Flexible Contracts are Key to Long-Term Franchise Success
“What happens is you write a contract in 1988, and then it’s 2013 and the world has changed.” That’s how Ken Walker, former CEO of Driven Brands, puts it when describing the need for flexibility in franchisor contracts.
Walker knows that sinking feeling, when your business model is out-of-date. He was CEO when his company was called Meineke Mufflers, in the 1990s, and he oversaw the transition to Meineke Car Care Centers.
The reason for the change: “If 75 percent of what you sell is mufflers and someone makes a muffler that doesn’t wear out,” you’ve got trouble, Walker says. “So look at the long-term metrics of the business model.”
Walker was one of three speakers at a recent Association for Corporate Growth meeting in Minneapolis about private equity firms investing in franchises.

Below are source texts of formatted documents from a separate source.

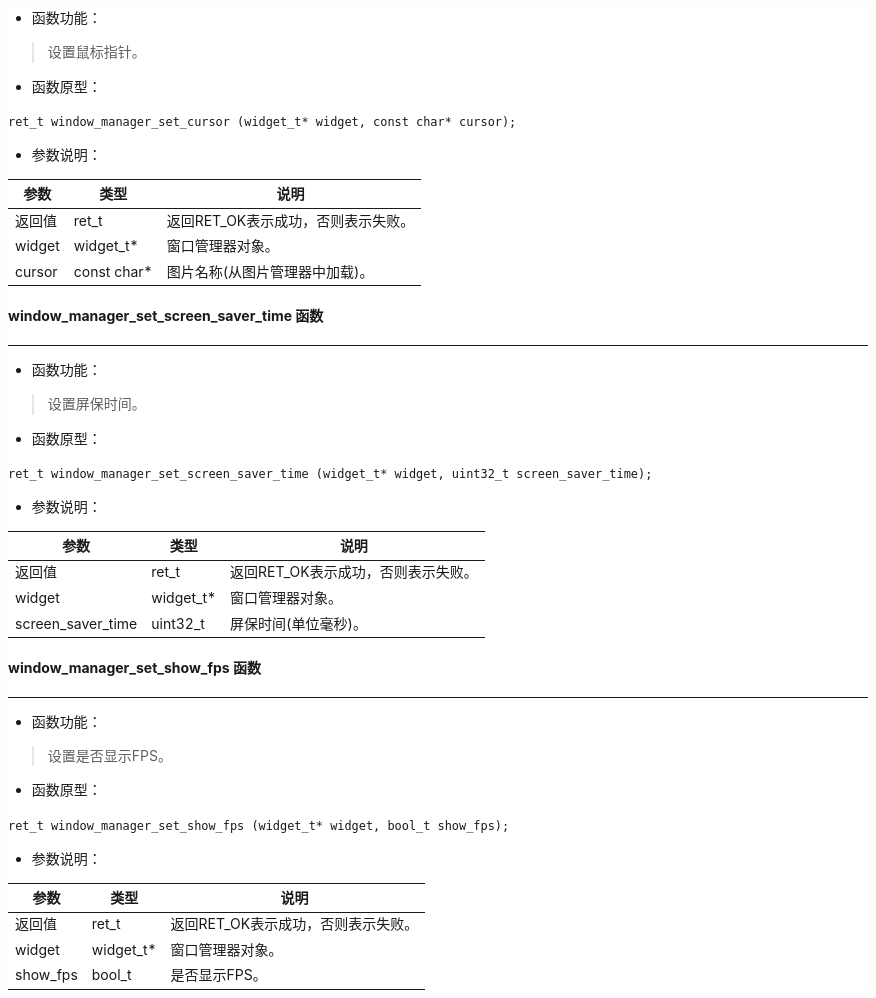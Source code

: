 * 函数功能：

> <p id="window_manager_t_window_manager_set_cursor">设置鼠标指针。

* 函数原型：

```
ret_t window_manager_set_cursor (widget_t* widget, const char* cursor);
```

* 参数说明：

| 参数 | 类型 | 说明 |
| -------- | ----- | --------- |
| 返回值 | ret\_t | 返回RET\_OK表示成功，否则表示失败。 |
| widget | widget\_t* | 窗口管理器对象。 |
| cursor | const char* | 图片名称(从图片管理器中加载)。 |
#### window\_manager\_set\_screen\_saver\_time 函数
-----------------------

* 函数功能：

> <p id="window_manager_t_window_manager_set_screen_saver_time">设置屏保时间。

* 函数原型：

```
ret_t window_manager_set_screen_saver_time (widget_t* widget, uint32_t screen_saver_time);
```

* 参数说明：

| 参数 | 类型 | 说明 |
| -------- | ----- | --------- |
| 返回值 | ret\_t | 返回RET\_OK表示成功，否则表示失败。 |
| widget | widget\_t* | 窗口管理器对象。 |
| screen\_saver\_time | uint32\_t | 屏保时间(单位毫秒)。 |
#### window\_manager\_set\_show\_fps 函数
-----------------------

* 函数功能：

> <p id="window_manager_t_window_manager_set_show_fps">设置是否显示FPS。

* 函数原型：

```
ret_t window_manager_set_show_fps (widget_t* widget, bool_t show_fps);
```

* 参数说明：

| 参数 | 类型 | 说明 |
| -------- | ----- | --------- |
| 返回值 | ret\_t | 返回RET\_OK表示成功，否则表示失败。 |
| widget | widget\_t* | 窗口管理器对象。 |
| show\_fps | bool\_t | 是否显示FPS。 |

Gaylen Knack, attorney at Gray Plant Mooty and another speaker, agrees that flexibility has to figure into the contract.
“What rights are being granted to the individual franchisee and what rights are being retained by the franchisor?” is the key question for Knack. “That language and the reservation of rights becomes very important in offering a glimpse of what the franchisee is getting.”
What stays out of the contract is important, too. For example, the types of goods and services offered should be part of the operating manual, not the contract, so franchisors can adjust to the times, he says.